Walter Olson
No civil rights law on the books requires “viewpoint diversity” in university admissions or hiring or creates a protected class of students or faculty based on ideological views.
No law of any sort entitles the federal government to reach into private universities to restructure their governance and disciplinary procedures to “improve [their] viewpoint diversity and end ideological capture”—whatever that means—or to require college brass to intervene to restructure named departments and schools that federal overseers designate as ideologically out of line—even, incredibly, a divinity school.

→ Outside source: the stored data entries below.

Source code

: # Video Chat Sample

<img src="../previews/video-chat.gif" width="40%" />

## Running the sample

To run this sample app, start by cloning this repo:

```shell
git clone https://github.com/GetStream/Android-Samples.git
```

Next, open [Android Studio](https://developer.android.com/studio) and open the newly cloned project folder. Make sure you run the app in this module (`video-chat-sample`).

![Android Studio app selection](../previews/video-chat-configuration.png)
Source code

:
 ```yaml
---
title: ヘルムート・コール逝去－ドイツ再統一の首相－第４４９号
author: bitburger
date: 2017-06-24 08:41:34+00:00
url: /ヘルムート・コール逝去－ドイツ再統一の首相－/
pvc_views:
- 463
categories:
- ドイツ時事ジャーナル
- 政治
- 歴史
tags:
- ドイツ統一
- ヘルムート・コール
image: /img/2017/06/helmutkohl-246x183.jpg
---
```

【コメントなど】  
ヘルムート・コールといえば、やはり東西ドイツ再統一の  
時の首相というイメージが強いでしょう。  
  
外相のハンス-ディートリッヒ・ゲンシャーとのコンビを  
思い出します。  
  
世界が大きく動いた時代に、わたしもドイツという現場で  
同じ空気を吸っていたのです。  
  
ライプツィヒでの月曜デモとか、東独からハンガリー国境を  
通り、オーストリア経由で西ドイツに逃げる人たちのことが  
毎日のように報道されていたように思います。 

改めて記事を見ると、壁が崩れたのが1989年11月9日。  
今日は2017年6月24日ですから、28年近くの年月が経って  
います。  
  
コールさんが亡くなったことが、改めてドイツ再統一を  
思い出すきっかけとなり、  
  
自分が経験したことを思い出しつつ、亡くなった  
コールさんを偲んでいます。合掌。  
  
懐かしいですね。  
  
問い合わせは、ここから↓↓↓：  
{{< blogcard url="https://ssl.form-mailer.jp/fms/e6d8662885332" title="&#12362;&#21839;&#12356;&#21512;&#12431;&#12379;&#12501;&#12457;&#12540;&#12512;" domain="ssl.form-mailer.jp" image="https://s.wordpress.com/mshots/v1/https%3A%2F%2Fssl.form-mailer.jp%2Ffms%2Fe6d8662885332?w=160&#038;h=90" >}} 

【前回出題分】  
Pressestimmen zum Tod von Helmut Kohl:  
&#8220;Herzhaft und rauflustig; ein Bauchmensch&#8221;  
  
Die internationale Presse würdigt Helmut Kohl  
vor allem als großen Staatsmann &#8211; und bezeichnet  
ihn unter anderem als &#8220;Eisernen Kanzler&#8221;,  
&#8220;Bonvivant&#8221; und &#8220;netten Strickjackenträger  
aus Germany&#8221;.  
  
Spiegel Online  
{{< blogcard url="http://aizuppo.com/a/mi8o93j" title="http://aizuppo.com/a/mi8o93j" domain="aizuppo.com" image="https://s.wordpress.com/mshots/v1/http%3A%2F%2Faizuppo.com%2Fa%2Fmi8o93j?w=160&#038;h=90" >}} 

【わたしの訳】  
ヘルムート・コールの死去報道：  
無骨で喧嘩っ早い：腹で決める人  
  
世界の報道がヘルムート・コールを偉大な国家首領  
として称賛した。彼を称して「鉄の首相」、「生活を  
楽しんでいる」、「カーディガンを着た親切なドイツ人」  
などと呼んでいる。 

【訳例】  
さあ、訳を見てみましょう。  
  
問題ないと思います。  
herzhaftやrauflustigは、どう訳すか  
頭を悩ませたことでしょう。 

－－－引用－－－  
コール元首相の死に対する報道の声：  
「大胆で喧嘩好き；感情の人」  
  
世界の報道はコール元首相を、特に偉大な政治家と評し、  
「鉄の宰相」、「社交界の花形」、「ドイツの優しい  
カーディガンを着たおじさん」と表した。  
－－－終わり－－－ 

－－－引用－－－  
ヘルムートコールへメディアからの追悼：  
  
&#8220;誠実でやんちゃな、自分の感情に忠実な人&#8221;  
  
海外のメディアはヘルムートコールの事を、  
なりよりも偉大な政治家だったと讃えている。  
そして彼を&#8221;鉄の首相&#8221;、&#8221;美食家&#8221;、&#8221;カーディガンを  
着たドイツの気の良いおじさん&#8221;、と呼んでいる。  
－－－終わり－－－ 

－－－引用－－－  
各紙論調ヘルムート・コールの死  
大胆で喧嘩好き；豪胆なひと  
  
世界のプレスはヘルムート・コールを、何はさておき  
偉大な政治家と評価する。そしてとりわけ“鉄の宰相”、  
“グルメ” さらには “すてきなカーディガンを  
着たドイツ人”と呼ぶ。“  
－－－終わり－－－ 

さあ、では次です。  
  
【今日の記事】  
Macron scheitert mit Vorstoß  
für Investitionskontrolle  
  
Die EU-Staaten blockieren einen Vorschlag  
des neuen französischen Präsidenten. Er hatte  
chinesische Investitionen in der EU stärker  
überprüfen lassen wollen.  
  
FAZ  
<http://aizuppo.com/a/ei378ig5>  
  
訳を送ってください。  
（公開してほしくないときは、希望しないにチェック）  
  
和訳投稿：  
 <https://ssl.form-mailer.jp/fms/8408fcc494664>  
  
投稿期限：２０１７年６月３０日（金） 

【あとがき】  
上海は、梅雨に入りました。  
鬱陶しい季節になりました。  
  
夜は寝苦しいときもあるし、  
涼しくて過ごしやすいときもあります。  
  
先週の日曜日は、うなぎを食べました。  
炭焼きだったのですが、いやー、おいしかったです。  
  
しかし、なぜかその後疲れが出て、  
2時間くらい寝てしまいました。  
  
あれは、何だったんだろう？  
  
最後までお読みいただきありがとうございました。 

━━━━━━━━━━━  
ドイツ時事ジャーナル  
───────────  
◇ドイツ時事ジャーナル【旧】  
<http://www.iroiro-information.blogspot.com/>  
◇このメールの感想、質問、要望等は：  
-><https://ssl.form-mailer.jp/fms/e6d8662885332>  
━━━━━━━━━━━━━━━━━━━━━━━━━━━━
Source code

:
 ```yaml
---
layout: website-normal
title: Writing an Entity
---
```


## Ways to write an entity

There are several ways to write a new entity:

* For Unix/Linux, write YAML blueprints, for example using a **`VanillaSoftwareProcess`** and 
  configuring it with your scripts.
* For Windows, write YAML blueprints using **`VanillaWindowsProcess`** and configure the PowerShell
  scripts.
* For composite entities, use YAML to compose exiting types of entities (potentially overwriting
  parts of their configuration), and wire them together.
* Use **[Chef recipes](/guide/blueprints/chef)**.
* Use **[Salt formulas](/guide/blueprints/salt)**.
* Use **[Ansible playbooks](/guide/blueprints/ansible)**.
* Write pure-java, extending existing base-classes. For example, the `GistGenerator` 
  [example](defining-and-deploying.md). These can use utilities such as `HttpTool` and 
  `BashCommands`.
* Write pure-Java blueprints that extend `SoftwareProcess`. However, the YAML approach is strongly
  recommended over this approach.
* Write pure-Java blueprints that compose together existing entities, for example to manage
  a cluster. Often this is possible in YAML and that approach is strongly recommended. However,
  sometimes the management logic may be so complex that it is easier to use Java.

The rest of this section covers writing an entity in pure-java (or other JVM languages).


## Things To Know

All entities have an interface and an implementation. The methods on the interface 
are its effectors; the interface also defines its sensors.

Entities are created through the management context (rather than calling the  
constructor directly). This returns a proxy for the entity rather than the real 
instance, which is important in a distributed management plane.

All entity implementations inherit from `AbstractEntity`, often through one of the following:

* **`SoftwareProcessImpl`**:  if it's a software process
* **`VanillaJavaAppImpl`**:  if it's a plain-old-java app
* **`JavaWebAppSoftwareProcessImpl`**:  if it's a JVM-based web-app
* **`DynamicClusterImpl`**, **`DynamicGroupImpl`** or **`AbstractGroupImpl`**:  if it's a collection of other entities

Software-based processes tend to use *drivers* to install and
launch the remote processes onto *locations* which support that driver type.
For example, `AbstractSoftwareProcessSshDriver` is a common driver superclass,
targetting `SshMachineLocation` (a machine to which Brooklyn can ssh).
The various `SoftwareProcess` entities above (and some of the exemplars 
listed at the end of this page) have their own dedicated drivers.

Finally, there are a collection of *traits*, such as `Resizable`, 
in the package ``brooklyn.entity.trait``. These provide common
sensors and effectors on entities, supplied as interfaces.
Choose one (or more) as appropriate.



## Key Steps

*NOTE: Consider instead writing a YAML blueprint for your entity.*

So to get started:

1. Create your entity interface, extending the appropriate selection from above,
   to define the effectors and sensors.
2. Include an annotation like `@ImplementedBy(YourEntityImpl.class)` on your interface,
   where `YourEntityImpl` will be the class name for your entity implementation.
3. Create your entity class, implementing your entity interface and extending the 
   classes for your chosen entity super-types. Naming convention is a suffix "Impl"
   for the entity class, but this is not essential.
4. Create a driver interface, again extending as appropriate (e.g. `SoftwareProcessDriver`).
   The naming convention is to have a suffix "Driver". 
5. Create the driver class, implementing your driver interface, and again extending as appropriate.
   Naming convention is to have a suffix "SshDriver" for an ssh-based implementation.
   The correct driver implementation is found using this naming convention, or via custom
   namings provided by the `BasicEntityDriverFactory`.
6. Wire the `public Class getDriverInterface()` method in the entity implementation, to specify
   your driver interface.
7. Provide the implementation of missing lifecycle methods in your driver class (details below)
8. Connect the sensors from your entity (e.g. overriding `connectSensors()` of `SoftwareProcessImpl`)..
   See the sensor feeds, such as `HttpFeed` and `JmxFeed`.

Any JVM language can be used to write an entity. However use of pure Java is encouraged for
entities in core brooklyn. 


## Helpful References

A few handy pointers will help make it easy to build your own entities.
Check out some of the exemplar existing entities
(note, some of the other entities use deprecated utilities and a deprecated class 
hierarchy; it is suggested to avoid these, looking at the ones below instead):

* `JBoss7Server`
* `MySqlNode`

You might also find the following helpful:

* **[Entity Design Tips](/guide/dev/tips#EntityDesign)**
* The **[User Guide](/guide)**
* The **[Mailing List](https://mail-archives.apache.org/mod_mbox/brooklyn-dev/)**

These are all things that the Trump administration is demanding of Harvard University on pain of massive peremptory cutoffs of funding for ongoing scientific research and other programs—cutoffs that appear to violate a number of legal safeguards meant to prohibit arbitrary or spiteful defunding without due process.
I’m glad that Harvard is fighting back, and I hope other institutions do too. I also hope right-of-center legal and policy thinkers who spent years resisting Washington’s heavy hand in university governance will realize that they need to defend Harvard too.
I wrote last month about the Columbia University case, in which Trump’s appointees went for a test run against one prestigious university and got it to fold its hand.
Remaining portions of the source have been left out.